Cursing is a vice of mine, acquired through summers of cleaning bathrooms and
picking up trash at a state park in high school. I use euphamisms when coding
professionally, but it's easy to map my commit messages at old companies back
to my original swear.

"Blameless" bug:

    
    
       Original: Now recalculates the height of the container element after repopulating
           the content.
       Translation: Did Bob test this fucking thing ONCE before he committed this?
    

Fixing my own mistake:

    
    
       Original: Tweaks the NUM_PATHS config value.
       Translation: Wow, I apparently have shit-for-brains.
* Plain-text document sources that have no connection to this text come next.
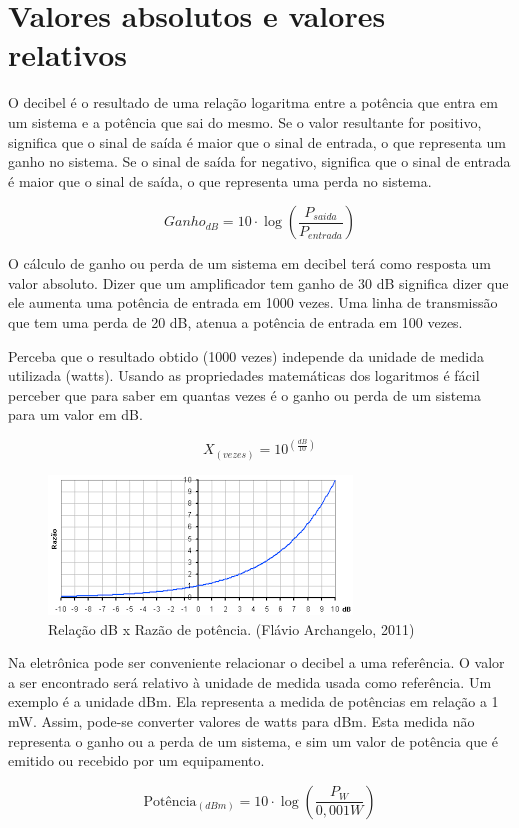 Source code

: \section{Valores absolutos e valores relativos}
    O decibel é o resultado de uma relação logaritma entre a potência que entra em um sistema e a potência que sai do mesmo. Se o valor resultante for positivo, significa que o sinal de saída é maior que o sinal de entrada, o que representa um ganho no sistema. Se o sinal de saída for negativo, significa que o sinal de entrada é maior que o sinal de saída, o que representa uma perda no sistema. \cite{embarcados}
    
    \begin{equation*}
        Ganho_{dB} = 10 \cdot \log (\frac{P_{saida}}{P_{entrada}})
    \end{equation*}
    
    O cálculo de ganho ou perda de um sistema em decibel terá como resposta um valor absoluto. Dizer que um amplificador tem ganho de 30 dB significa dizer que ele aumenta uma potência de entrada em 1000 vezes. Uma linha de transmissão que tem uma perda de 20 dB, atenua a potência de entrada em 100 vezes.
    
    Perceba que o resultado obtido (1000 vezes) independe da unidade de medida utilizada (watts). Usando as propriedades matemáticas dos logaritmos é fácil perceber que para saber em quantas vezes é o ganho ou perda de um sistema para um valor em dB.

    \begin{equation*}
        X_{(vezes)} = 10^{(\frac{dB}{10})}
    \end{equation*}
    
    \begin{figure}[ht]
        \centering
        \includegraphics{db_razaop.png}
        \caption{Relação dB x Razão de potência. (Flávio Archangelo, 2011)}
    \end{figure}
    
    \newpage
    Na eletrônica pode ser conveniente relacionar o decibel a uma referência. O valor a ser encontrado será relativo à unidade de medida usada como referência. Um exemplo é a unidade dBm. Ela representa a medida de potências em relação a 1 mW. Assim, pode-se converter valores de watts para dBm. Esta medida não representa o ganho ou a perda de um sistema, e sim um valor de potência que é emitido ou recebido por um equipamento.
    
    \begin{equation*}
        \text{Potência}_{(dBm)} = 10 \cdot \log (\frac{P_{W}}{0,001W})
    \end{equation*}
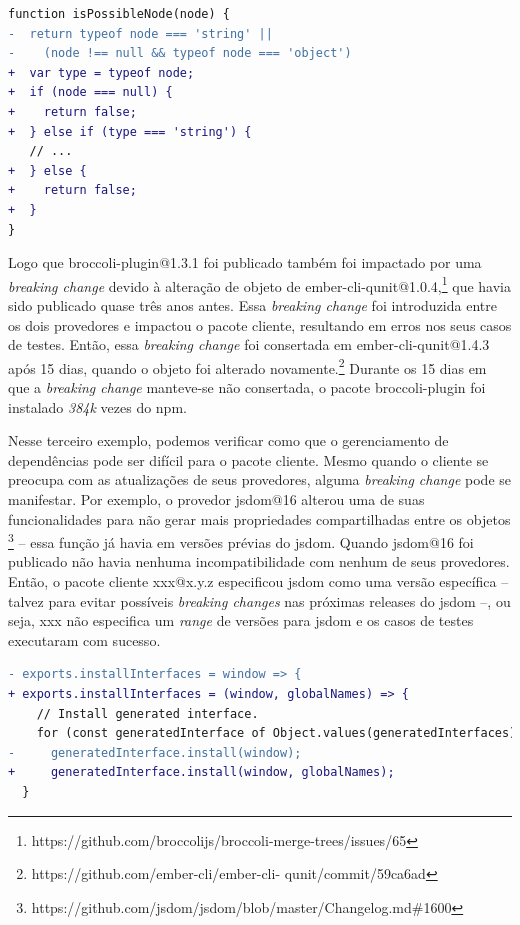 \begin{lstlisting}[numbers=none, language=diff, label=cod:bc:ember_2, caption={broccoli-plugin@1.3.1 validation function enhanced.}]
 function isPossibleNode(node) {
-  return typeof node === 'string' ||
-    (node !== null && typeof node === 'object')
+  var type = typeof node;
+  if (node === null) {
+    return false;
+  } else if (type === 'string') {
   // ...
+  } else {
+    return false;
+  }
}
\end{lstlisting}

Logo que \textsf{broccoli-plugin@1.3.1} foi publicado também foi impactado por uma \textit{breaking change} devido à alteração de objeto de \textsf{ember-cli-qunit@1.0.4},\footnote{https://github.com/broccolijs/broccoli-merge-trees/issues/65} que havia sido publicado quase três anos antes. Essa \textit{breaking change} foi introduzida entre os dois provedores e impactou o pacote cliente, resultando em erros nos seus casos de testes. Então, essa \textit{breaking change} foi consertada em \textsf{ember-cli-qunit@1.4.3} após 15 dias, quando o objeto foi alterado novamente.\footnote{https://github.com/ember-cli/ember-cli-
qunit/commit/59ca6ad} Durante os 15 dias em que a \textit{breaking change} manteve-se não consertada, o pacote \textsf{broccoli-plugin} foi instalado \textit{384k} vezes do \textsf{npm}.

Nesse terceiro exemplo, podemos verificar como que o gerenciamento de dependências pode ser difícil para o pacote cliente. Mesmo quando o cliente se preocupa com as atualizações de seus provedores, alguma \textit{breaking change} pode se manifestar. Por exemplo, o provedor \textsf{jsdom@16} alterou uma de suas funcionalidades para não gerar mais propriedades compartilhadas entre os objetos \footnote{https://github.com/jsdom/jsdom/blob/master/Changelog.md\#1600} -- essa função já havia em versões prévias do \textsf{jsdom}. Quando \textsf{jsdom@16} foi publicado não havia nenhuma incompatibilidade com nenhum de seus provedores. Então, o pacote cliente \textsf{xxx@x.y.z} especificou \textsf{jsdom} como uma versão específica -- talvez para evitar possíveis \textit{breaking changes} nas próximas releases do \textsf{jsdom} --, ou seja, \textsf{xxx} não especifica um \textit{range} de versões para \textsf{jsdom} e os casos de testes executaram com sucesso.

\begin{lstlisting}[numbers=none, language=diff, label=cod:bc:jsdom, caption={\textsf{jsdom@16.3} corrige a função \texttt{installInterface}}]
- exports.installInterfaces = window => {
+ exports.installInterfaces = (window, globalNames) => {
    // Install generated interface.
    for (const generatedInterface of Object.values(generatedInterfaces)) {
-     generatedInterface.install(window);
+     generatedInterface.install(window, globalNames);
  }
\end{lstlisting}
I hope nobody ran a build in
           the past 20 minutes.
    

Overdesigning:

    
    
       Original: Updates the object creation code per Bob's feedback.
       Translation: Another Goddamn FactoryFactoryBuilder?! I officially don't 
           understand this codebase.
    

Major cleanup needed:

    
    
       Original: Style tweaks needed for GCC compilation.
       Translation: OMFG. This isn't even valid C++. It doesn't even compile.
    

OK, I'm not perfect:

    
    
       Original: Fuck IE7.
       Translation: No seriously, fuck IE7.

------
nostrademons
I'd kinda like to see _which_ swear words appear most often in commit
messages. I'm guessing that "shit" and "fuck" are much more common than
"cocksucker" and "motherfucker", and if that's not true, I want to know which
language has the most cocksuckers and motherfuckers.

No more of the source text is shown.